Figure 3.. Exogenously expressed NIX colocalises with peroxisomes independently of mitochondria.

(A) hTERT-RPE1-YFP-Parkin cells were first treated for 24 h with antimycin A and oligomycin A (A/O, 1 μM each) or DMSO, then transiently transfected with DsRed-NIX or DsRed alone for 16 h before fixation or harvesting. (B) Representative images of cells, treated as described in (A), immunostained for endogenous PMP70 (AlexaFluor-405, green). A set of mock transfected cells treated in parallel were co-stained for TOMM20 (AlexaFluor-594, red). Scale bars 10 μm. (C) Colocalisation of the DsRed-NIX signal with peroxisomes (PMP70) in hTERT-RPE1-YFP-Parkin cells treated with A/O. The Mander’s overlap coefficient (MOC, M1) was calculated for >25 cells per experiment. The mean and SD of three independent experiments are shown. (D) Representative Western blot showing subcellular fractions of hTERT-RPE1-YFP-Parkin cells treated as shown in (A). Postnuclear supernatant and light membranes are shown, representative of two independent experiments. Black and red arrows highlight relative amounts of endogenous NIX in the light membrane fraction, recovered from the postnuclear supernatant ± mitochondrial depletion (A/O treatment). Source data are available for this figure.

Figure 4.. NBR1 mediates CMPD-39–induced pexophagy.

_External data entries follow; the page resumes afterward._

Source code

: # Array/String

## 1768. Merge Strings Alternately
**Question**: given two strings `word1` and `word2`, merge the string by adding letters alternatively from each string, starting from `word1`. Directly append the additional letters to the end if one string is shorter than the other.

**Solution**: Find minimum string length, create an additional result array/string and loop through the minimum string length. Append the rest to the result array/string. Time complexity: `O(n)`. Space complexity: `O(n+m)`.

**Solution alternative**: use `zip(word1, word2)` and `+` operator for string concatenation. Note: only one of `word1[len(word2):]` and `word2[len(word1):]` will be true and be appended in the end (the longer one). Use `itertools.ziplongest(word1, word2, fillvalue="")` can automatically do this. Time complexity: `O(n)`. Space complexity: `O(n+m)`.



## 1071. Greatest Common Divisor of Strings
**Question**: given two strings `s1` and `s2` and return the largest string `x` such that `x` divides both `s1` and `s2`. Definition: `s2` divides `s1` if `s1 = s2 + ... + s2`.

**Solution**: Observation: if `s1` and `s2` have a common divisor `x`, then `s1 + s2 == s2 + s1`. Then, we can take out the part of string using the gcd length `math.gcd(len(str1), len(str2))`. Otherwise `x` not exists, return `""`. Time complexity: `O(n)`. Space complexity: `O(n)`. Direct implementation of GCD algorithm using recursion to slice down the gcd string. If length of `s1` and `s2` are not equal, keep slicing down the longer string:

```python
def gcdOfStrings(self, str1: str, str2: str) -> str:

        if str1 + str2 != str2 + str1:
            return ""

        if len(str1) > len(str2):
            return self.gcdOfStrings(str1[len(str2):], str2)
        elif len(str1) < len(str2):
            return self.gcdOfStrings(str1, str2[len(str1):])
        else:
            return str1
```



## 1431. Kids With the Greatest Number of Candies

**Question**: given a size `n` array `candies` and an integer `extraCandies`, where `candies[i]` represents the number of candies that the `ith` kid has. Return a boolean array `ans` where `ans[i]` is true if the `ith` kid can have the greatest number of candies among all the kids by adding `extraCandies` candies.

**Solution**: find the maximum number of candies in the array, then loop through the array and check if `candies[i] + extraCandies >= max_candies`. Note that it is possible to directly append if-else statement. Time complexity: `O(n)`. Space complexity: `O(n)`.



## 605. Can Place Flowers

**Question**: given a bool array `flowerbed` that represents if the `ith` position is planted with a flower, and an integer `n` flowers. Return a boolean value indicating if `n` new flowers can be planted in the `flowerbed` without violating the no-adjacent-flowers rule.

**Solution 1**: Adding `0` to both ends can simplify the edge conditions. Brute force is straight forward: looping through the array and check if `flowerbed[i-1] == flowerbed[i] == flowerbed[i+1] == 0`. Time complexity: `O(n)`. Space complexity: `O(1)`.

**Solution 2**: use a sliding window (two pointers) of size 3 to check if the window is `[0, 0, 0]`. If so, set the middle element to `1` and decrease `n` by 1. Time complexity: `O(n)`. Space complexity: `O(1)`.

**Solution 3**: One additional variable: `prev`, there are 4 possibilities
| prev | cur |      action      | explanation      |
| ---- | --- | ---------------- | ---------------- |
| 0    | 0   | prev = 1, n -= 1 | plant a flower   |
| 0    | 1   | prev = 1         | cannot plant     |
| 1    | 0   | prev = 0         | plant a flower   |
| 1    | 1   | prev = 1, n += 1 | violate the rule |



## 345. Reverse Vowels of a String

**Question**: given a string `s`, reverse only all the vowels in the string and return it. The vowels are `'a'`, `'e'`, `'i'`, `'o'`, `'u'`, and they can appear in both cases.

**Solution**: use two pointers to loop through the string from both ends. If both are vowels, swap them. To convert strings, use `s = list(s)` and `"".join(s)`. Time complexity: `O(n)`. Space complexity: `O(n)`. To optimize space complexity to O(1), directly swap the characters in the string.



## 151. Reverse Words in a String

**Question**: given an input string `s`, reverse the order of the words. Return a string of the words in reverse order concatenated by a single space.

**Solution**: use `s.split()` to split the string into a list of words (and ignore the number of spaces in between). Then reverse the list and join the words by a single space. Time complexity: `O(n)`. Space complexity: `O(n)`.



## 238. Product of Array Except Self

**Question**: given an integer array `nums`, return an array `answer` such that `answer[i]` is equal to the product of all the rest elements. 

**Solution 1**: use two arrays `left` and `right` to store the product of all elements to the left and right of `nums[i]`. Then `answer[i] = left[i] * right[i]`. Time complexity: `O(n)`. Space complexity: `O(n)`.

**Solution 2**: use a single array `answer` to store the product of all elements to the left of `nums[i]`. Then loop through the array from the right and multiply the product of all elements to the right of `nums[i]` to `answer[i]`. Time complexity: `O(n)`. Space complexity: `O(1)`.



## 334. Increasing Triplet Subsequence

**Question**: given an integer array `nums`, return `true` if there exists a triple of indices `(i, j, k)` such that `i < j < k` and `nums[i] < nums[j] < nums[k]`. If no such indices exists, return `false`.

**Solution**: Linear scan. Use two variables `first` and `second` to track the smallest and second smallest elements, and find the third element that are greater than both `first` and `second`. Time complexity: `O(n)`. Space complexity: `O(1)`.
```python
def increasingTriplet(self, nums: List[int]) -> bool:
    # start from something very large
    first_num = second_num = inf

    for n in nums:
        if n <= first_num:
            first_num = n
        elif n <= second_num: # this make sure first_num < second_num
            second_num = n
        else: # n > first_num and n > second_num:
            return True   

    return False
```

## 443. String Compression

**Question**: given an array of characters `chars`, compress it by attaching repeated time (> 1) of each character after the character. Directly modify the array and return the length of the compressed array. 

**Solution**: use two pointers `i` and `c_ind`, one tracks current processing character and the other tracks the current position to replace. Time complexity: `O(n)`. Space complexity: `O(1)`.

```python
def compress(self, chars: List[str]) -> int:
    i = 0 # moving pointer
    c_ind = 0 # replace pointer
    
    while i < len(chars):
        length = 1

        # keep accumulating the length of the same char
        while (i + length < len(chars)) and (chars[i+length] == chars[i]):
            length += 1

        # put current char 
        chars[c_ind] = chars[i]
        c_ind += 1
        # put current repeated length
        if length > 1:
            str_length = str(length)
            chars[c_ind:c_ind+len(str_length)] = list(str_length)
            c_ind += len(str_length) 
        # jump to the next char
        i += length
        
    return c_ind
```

(A) Representative confocal images of hTERT-RPE1-Keima-SKL cells treated with DMSO and CMPD-39 (1 μM), for 96 h before imaging. Cells were transfected with non-targeting (NT1) or siRNA or siRNA targeting BNIP3, NIX, ATG7, ACBD5, and NBR1. Scale bar 20 μm. (B, C) Quantification of data shown in (A). Graphs show the number and mean area of pexolysosomes per cell from three independent colour-coded experiments. Mean and SD are indicated; >50 cells were quantified per condition in each experiment. One-way ANOVA with Bonferroni’s multiple comparisons test. ***P < 0.001. ****P < 0.0001. (D) Representative Western blot of protein samples from cells treated as in (A) and probed as indicated. Low and high represent two different exposures of the same blot. (E) HIF1α-dependent and -independent pexophagy pathways. (i) HIF1α-dependent pexophagy pathway. Upon administration of the neddylation inhibitor MLN4924, the transcription factor HIF1α is induced (top). This leads to the up-regulation of NIX, which directly associates with peroxisomes and acts as a pexophagy adaptor. (ii) HIF1α-independent pexophagy pathway: the DUB USP30 suppresses pexophagy by removing ubiquitin attached to peroxisomal substrates. Accumulation of ubiquitin on peroxisomes, after USP30 inhibition, leads to the recruitment of the NBR1 pexophagy adaptor. Source data are available for this figure.